Some other noteworthy red flags include the following symptoms:
- Light sensitivity
- Constant drooling
- Spasms or writhing
- Curled hands or bent limbs
- Difficulty sucking/swallowing
- Difficulty eating, breathing, or excreting
- A birth injury can have lasting effects
While some birth injuries heal on their own, others may have long-lasting effects on your child.
For instance, minor perineal tears get better without any treatment required. Deeper grazes require a surgical procedure. But severe injuries like cerebral palsy are incurable, causing lifelong disabilities for the newborn. Babies with cerebral palsy require intensive care to improve their quality of life. In some even more serious cases, the child can live independently and will always depend on a caregiver for even the necessities of life. You must realize this dark reality about birth injuries.

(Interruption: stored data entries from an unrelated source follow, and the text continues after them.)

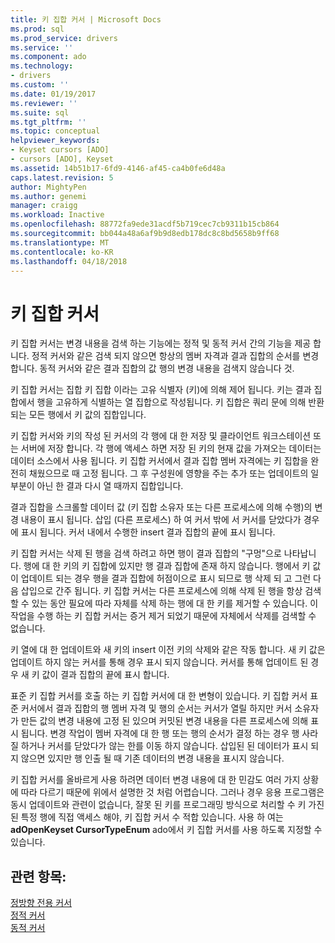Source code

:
 ```yaml
---
title: 키 집합 커서 | Microsoft Docs
ms.prod: sql
ms.prod_service: drivers
ms.service: ''
ms.component: ado
ms.technology:
- drivers
ms.custom: ''
ms.date: 01/19/2017
ms.reviewer: ''
ms.suite: sql
ms.tgt_pltfrm: ''
ms.topic: conceptual
helpviewer_keywords:
- Keyset cursors [ADO]
- cursors [ADO], Keyset
ms.assetid: 14b51b17-6fd9-4146-af45-ca4b0fe6d48a
caps.latest.revision: 5
author: MightyPen
ms.author: genemi
manager: craigg
ms.workload: Inactive
ms.openlocfilehash: 88772fa9ede31acdf5b719cec7cb9311b15cb864
ms.sourcegitcommit: bb044a48a6af9b9d8edb178dc8c8bd5658b9ff68
ms.translationtype: MT
ms.contentlocale: ko-KR
ms.lasthandoff: 04/18/2018
---
```

# <a name="keyset-cursors"></a>키 집합 커서
키 집합 커서는 변경 내용을 검색 하는 기능에는 정적 및 동적 커서 간의 기능을 제공 합니다. 정적 커서와 같은 검색 되지 않으면 항상의 멤버 자격과 결과 집합의 순서를 변경 합니다. 동적 커서와 같은 결과 집합의 값 행의 변경 내용을 검색지 않습니다 것.  
  
 키 집합 커서는 집합 키 집합 이라는 고유 식별자 (키)에 의해 제어 됩니다. 키는 결과 집합에서 행을 고유하게 식별하는 열 집합으로 작성됩니다. 키 집합은 쿼리 문에 의해 반환 되는 모든 행에서 키 값의 집합입니다.  
  
 키 집합 커서와 키의 작성 된 커서의 각 행에 대 한 저장 및 클라이언트 워크스테이션 또는 서버에 저장 합니다. 각 행에 액세스 하면 저장 된 키의 현재 값을 가져오는 데이터는 데이터 소스에서 사용 됩니다. 키 집합 커서에서 결과 집합 멤버 자격에는 키 집합을 완전히 채웠으므로 때 고정 됩니다. 그 후 구성원에 영향을 주는 추가 또는 업데이트의 일부분이 아닌 한 결과 다시 열 때까지 집합입니다.  
  
 결과 집합을 스크롤할 데이터 값 (키 집합 소유자 또는 다른 프로세스에 의해 수행)의 변경 내용이 표시 됩니다. 삽입 (다른 프로세스) 하 여 커서 밖에 서 커서를 닫았다가 경우에 표시 됩니다. 커서 내에서 수행한 insert 결과 집합의 끝에 표시 됩니다.  
  
 키 집합 커서는 삭제 된 행을 검색 하려고 하면 행이 결과 집합의 "구멍"으로 나타납니다. 행에 대 한 키의 키 집합에 있지만 행 결과 집합에 존재 하지 않습니다. 행에서 키 값이 업데이트 되는 경우 행을 결과 집합에 허점이으로 표시 되므로 행 삭제 되 고 그런 다음 삽입으로 간주 됩니다. 키 집합 커서는 다른 프로세스에 의해 삭제 된 행을 항상 검색할 수 있는 동안 필요에 따라 자체를 삭제 하는 행에 대 한 키를 제거할 수 있습니다. 이 작업을 수행 하는 키 집합 커서는 증거 제거 되었기 때문에 자체에서 삭제를 검색할 수 없습니다.  
  
 키 열에 대 한 업데이트와 새 키의 insert 이전 키의 삭제와 같은 작동 합니다. 새 키 값은 업데이트 하지 않는 커서를 통해 경우 표시 되지 않습니다. 커서를 통해 업데이트 된 경우 새 키 값이 결과 집합의 끝에 표시 합니다.  
  
 표준 키 집합 커서를 호출 하는 키 집합 커서에 대 한 변형이 있습니다. 키 집합 커서 표준 커서에서 결과 집합의 행 멤버 자격 및 행의 순서는 커서가 열릴 하지만 커서 소유자가 만든 값의 변경 내용에 고정 된 있으며 커밋된 변경 내용을 다른 프로세스에 의해 표시 됩니다. 변경 작업이 멤버 자격에 대 한 행 또는 행의 순서가 결정 하는 경우 행 사라질 하거나 커서를 닫았다가 않는 한를 이동 하지 않습니다. 삽입된 된 데이터가 표시 되지 않으면 있지만 행 인출 될 때 기존 데이터의 변경 내용을 표시지 않습니다.  
  
 키 집합 커서를 올바르게 사용 하려면 데이터 변경 내용에 대 한 민감도 여러 가지 상황에 따라 다르기 때문에 위에서 설명한 것 처럼 어렵습니다. 그러나 경우 응용 프로그램은 동시 업데이트와 관련이 없습니다, 잘못 된 키를 프로그래밍 방식으로 처리할 수 키 가진된 특정 행에 직접 액세스 해야, 키 집합 커서 수 적합 있습니다. 사용 하 여는 **adOpenKeyset CursorTypeEnum** ado에서 키 집합 커서를 사용 하도록 지정할 수 있습니다.  
  
## <a name="see-also"></a>관련 항목:  
 [정방향 전용 커서](../../../ado/guide/data/forward-only-cursors.md)   
 [정적 커서](../../../ado/guide/data/static-cursors.md)   
 [동적 커서](../../../ado/guide/data/dynamic-cursors.md)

- Rehabilitation can help your newborn
Proper treatment and caregiving can help your baby overcome the difficulties posed by birth injuries.

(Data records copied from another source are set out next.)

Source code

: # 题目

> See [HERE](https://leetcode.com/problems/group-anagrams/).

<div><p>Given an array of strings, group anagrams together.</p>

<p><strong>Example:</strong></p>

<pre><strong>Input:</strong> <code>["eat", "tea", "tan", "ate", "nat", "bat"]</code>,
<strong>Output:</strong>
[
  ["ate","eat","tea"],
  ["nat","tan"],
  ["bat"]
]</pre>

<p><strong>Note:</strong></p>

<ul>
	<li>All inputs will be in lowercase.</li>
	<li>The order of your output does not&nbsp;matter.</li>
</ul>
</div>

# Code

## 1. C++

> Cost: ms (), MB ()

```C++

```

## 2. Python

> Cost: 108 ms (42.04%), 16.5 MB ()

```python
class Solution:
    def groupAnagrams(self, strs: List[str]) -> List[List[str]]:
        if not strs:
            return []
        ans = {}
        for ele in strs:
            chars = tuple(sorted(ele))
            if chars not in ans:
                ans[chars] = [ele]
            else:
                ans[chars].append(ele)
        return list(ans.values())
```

Consult healthcare providers specializing in this field – such as cerebral palsy doctors – to treat your kid and create a personalized treatment plan for them. Don’t forget that every child’s path to recovery is different, and your baby may progress at a different rate. Some birth injuries need surgery to correct physical anomalies, while others require medication for pain management.
- Treating birth injuries Can Be expensive
The average lifetime cost of birth injury treatment can easily exceed a million. Data shows that caring for a child with cerebral palsy costs ten times more than for a healthy newborn. And it’s not just the baby’s treatment and rehabilitation that cost a lot of money; parents also have to modify their homes to help their kids live a normal, healthy life. Considering all these expenses associated with birth injuries, you can easily realize why seeking legal help to apply for compensation is so important.

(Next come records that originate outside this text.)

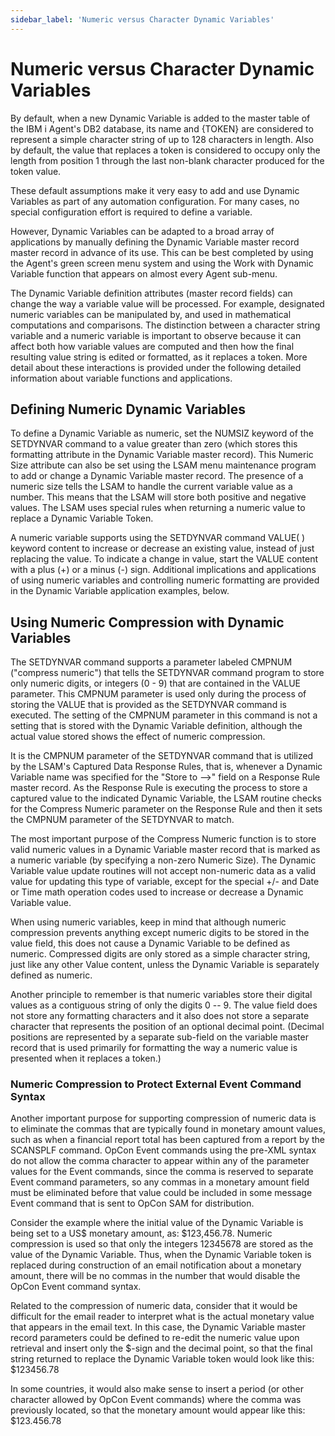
 ```yaml
---
sidebar_label: 'Numeric versus Character Dynamic Variables'
---
```

# Numeric versus Character Dynamic Variables

By default, when a new Dynamic Variable is added to the master table of the IBM i Agent's DB2 database, its name and {TOKEN} are considered to represent a simple character string of up to 128 characters in length. Also by default, the value that replaces a token is considered to occupy only the length from position 1 through the last non-blank character produced for the token value.

These default assumptions make it very easy to add and use Dynamic Variables as part of any automation configuration. For many cases, no special configuration effort is required to define a variable.

However, Dynamic Variables can be adapted to a broad array of applications by manually defining the Dynamic Variable master record master record in advance of its use. This can be best completed by using the Agent's green screen menu system and using the Work with Dynamic Variable function that appears on almost every Agent sub-menu.

The Dynamic Variable definition attributes (master record fields) can change the way a variable value will be processed. For example, designated numeric variables can be manipulated by, and used in mathematical computations and comparisons. The distinction between a character string variable and a numeric variable is important to observe because it can affect both how variable values are computed and then how the final resulting value string is edited or formatted, as it replaces a token. More detail about these interactions is provided under the following detailed information about variable functions and applications.

## Defining Numeric Dynamic Variables

To define a Dynamic Variable as numeric, set the NUMSIZ keyword of the SETDYNVAR command to a value greater than zero (which stores this formatting attribute in the Dynamic Variable master record). This Numeric Size attribute can also be set using the LSAM menu maintenance program to add or change a Dynamic Variable master record. The presence of a numeric size tells the LSAM to handle the current variable value as a number. This means that the LSAM will store both positive and negative values. The LSAM uses special rules when returning a numeric value to replace a Dynamic Variable Token.

A numeric variable supports using the SETDYNVAR command VALUE( ) keyword content to increase or decrease an existing value, instead of just replacing the value. To indicate a change in value, start the VALUE content with a plus (+) or a minus (-) sign. Additional implications and applications of using numeric variables and controlling numeric formatting are provided in the Dynamic Variable application examples, below.

## Using Numeric Compression with Dynamic Variables

The SETDYNVAR command supports a parameter labeled CMPNUM ("compress numeric") that tells the SETDYNVAR command program to store only numeric digits, or integers (0 - 9) that are contained in the VALUE parameter. This CMPNUM parameter is used only during the process of storing the VALUE that is provided as the SETDYNVAR command is executed. The setting of the CMPNUM parameter in this command is not a setting that is stored with the Dynamic Variable definition, although the actual value stored shows the effect of numeric compression.

It is the CMPNUM parameter of the SETDYNVAR command that is utilized by the LSAM's Captured Data Response Rules, that is, whenever a Dynamic Variable name was specified for the "Store to \--\>" field on a Response Rule master record. As the Response Rule is executing the process to store a captured value to the indicated Dynamic Variable, the LSAM routine checks for the Compress Numeric parameter on the Response Rule and then it sets the CMPNUM parameter of the SETDYNVAR to match.

The most important purpose of the Compress Numeric function is to store valid numeric values in a Dynamic Variable master record that is marked as a numeric variable (by specifying a non-zero Numeric Size). The Dynamic Variable value update routines will not accept non-numeric data as a valid value for updating this type of variable, except for the special +/- and Date or Time math operation codes used to increase or decrease a Dynamic Variable value.

When using numeric variables, keep in mind that although numeric compression prevents anything except numeric digits to be stored in the value field, this does not cause a Dynamic Variable to be defined as numeric. Compressed digits are only stored as a simple character string, just like any other Value content, unless the Dynamic Variable is separately defined as numeric.

Another principle to remember is that numeric variables store their digital values as a contiguous string of only the digits 0 -- 9. The value field does not store any formatting characters and it also does not store a separate character that represents the position of an optional decimal point. (Decimal positions are represented by a separate sub-field on the variable master record that is used primarily for formatting the way a numeric value is presented when it replaces a token.)

### Numeric Compression to Protect External Event Command Syntax

Another important purpose for supporting compression of numeric data is to eliminate the commas that are typically found in monetary amount values, such as when a financial report total has been captured from a report by the SCANSPLF command. OpCon Event commands using the pre-XML syntax do not allow the comma character to appear within any of the parameter values for the Event commands, since the comma is reserved to separate Event command parameters, so any commas in a monetary amount field must be eliminated before that value could be included in some message Event command that is sent to OpCon SAM for distribution.

Consider the example where the initial value of the Dynamic Variable is being set to a US$ monetary amount, as: $123,456.78. Numeric compression is used so that only the integers 12345678 are stored as the value of the Dynamic Variable. Thus, when the Dynamic Variable token is replaced during construction of an email notification about a monetary amount, there will be no commas in the number that would disable the OpCon Event command syntax.

Related to the compression of numeric data, consider that it would be difficult for the email reader to interpret what is the actual monetary value that appears in the email text. In this case, the Dynamic Variable master record parameters could be defined to re-edit the numeric value upon retrieval and insert only the $-sign and the decimal point, so that the final string returned to replace the Dynamic Variable token would look like this: $123456.78

In some countries, it would also make sense to insert a period (or other character allowed by OpCon Event commands) where the comma was previously located, so that the monetary amount would appear like this: $123.456.78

- Don’t forget to focus on your health
Caring for a child with birth injuries can be an emotional rollercoaster for parents. It’s common for the parents of a disabled child to experience burnout, [c]and they’re also more vulnerable to depression. Many parents feel guilty or somehow responsible for their children’s condition (even if the injuries were just a result of medical malpractice). Watching one’s newborn suffering from a lifelong, incurable condition can be distressing. Thus, you should focus on self-care as well and seek counseling options.
Licensed therapists offer a safe space where you can be vulnerable, express your feelings, and find the right way to heal. Contact support groups created by other parents of kids with birth injuries. They can share careful insights into how to overcome your grief and cater to your kid’s rehabilitation.
This guide serves as a factsheet on birth injuries, helping parents-to-be navigate potential challenges and advocate for their children’s well-being. Learn about what causes birth injuries in newborns and what role medical malpractice plays in this situation. This guide also explains how to cope with birth injuries, pursue justice against the doctor’s negligence, and get proper treatment/rehabilitation for your newborn.